VMware ESXi implements a failsafe boot mechanism through its dual-partition structure. The /bootbank
partition contains the active hypervisor image, while /altbootbank
serves as a fallback copy. This redundancy is implemented at the filesystem level using the vmkfstools utility.
During system initialization, the bootloader follows this sequence:
1. Attempt to load from /bootbank
2. If checksum validation fails, switch to /altbootbank
3. If both partitions fail, enter recovery mode
The selection happens before the kernel loads, making the process transparent to users.
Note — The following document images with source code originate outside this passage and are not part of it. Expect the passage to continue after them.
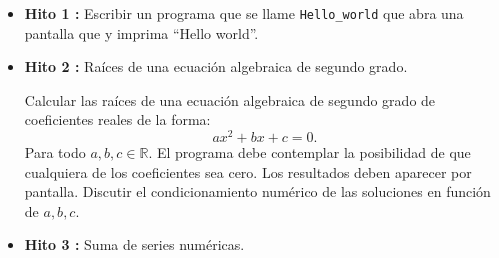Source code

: \documentclass[12pt,spanish]{article}
\begin{document}
\begin{itemize}
	
	
\vspace{1cm}
\item {\bf Hito 1 :}
Escribir un programa que se llame \verb|Hello_world|  que
abra una pantalla que y imprima ``Hello world''. 

%
               
%  
%        
%


\vspace{1cm}
\item {\bf Hito 2 :}    Raíces de una ecuación algebraica de segundo grado. 

Calcular las raíces de una ecuación algebraica de segundo grado
de coeficientes reales de la forma: 
\begin{equation} 
a x^2 + b x + c = 0.
\label{ecuacion_segundo_grado}
\end{equation} 
Para todo  $a, b, c \in \mathbb{R}$.
El programa debe contemplar la posibilidad de que cualquiera de los coeficientes
sea cero. Los resultados deben aparecer por pantalla. Discutir el 
condicionamiento numérico de las soluciones en función de $a, b, c $. 
 


\item {\bf Hito 3 :}    Suma de series numéricas.                                                                              


\end{itemize}
\end{document}
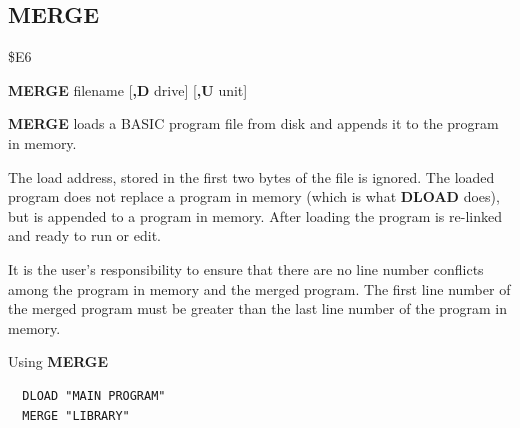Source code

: \subsection{MERGE}
\begin{description}[leftmargin=2cm,style=nextline]
\item [Token:] \$E6
\item [Format:] {\bf MERGE} filename [{\bf,D} drive] [{\bf,U} unit]
\item [Usage:] {\bf MERGE} loads a BASIC program file from disk
               and appends it to the program in memory.

   \filenamedefinition

   \drivedefinition

   \unitdefinition

\item [Remarks:]
   The load address, stored in the first two bytes
   of the file is ignored. The loaded program does not
   replace a program in memory (which is what {\bf DLOAD} does),
   but is appended to a program in memory.
   After loading the program is re-linked
   and ready to run or edit.

   It is the user's responsibility to ensure that there
   are no line number conflicts among the program in memory and
   the merged program. The first line number of the merged
   program must be greater than the last line number of the
   program in memory.

\item [Example:] Using {\bf MERGE}
\begin{tcolorbox}[colback=black,coltext=white]
\verbatimfont{\codefont}
\begin{verbatim}
  DLOAD "MAIN PROGRAM"
  MERGE "LIBRARY"
\end{verbatim}
\end{tcolorbox}
\end{description}


\newpage
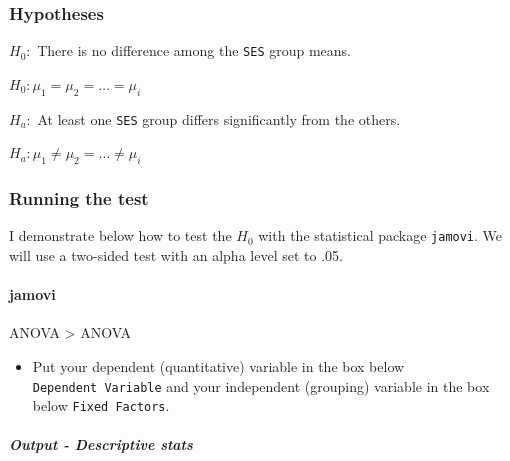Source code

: \documentclass[
]{article}
\providecommand{\tightlist}{%
  \setlength{\itemsep}{0pt}\setlength{\parskip}{0pt}}
\begin{document}
\hypertarget{hypotheses}{%
\subsubsection{Hypotheses}\label{hypotheses}}

\(H_0:\) There is no difference among the \texttt{SES} group means.

\(H_0:\mu_1 = \mu_2 = \ldots = \mu_i\)

\(H_a:\) At least one \texttt{SES} group differs significantly from the others.

\(H_a:\mu_1 \neq \mu_2 = \ldots \neq \mu_i\)

\hypertarget{running-the-test}{%
\subsubsection{Running the test}\label{running-the-test}}

I demonstrate below how to test the \(H_0\) with the statistical package \texttt{jamovi}. We will use a two-sided test with an alpha level set to .05.

\hypertarget{jamovi}{%
\paragraph{jamovi}\label{jamovi}}

ANOVA \textgreater{} ANOVA

\begin{itemize}
\tightlist
\item
  Put your dependent (quantitative) variable in the box below \texttt{Dependent\ Variable} and your independent (grouping) variable in the box below \texttt{Fixed\ Factors}.
\end{itemize}

\hypertarget{output---descriptive-stats}{%
\subparagraph{Output - Descriptive stats}\label{output---descriptive-stats}}
\end{document}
The system updates /altbootbank
in these scenarios:
- During ESXi patches/upgrades (auto-sync)
- After successful boot from /altbootbank (prompts for repair)
- Manual intervention via CLI commands
Example CLI command to force synchronization:
vim-cmd hostsvc/maintenance_mode_enter
/usr/lib/vmware/esxcli/bin/esxcli system settings advanced set -o /Misc/AlternateBootBank -i 1
reboot
When booting from the alternate partition, ESXi logs this event in three locations:
/var/log/vmkernel.log
/var/log/boot.gz
dmesg output
You'll see entries like:
WARNING: LINUXBOOT: Booting from alternate bank
NOTICE: BOOTBANK: Primary bank checksum failure (0xbadc0de)
To simulate a boot failure scenario:
# Corrupt primary bank (simulating filesystem error)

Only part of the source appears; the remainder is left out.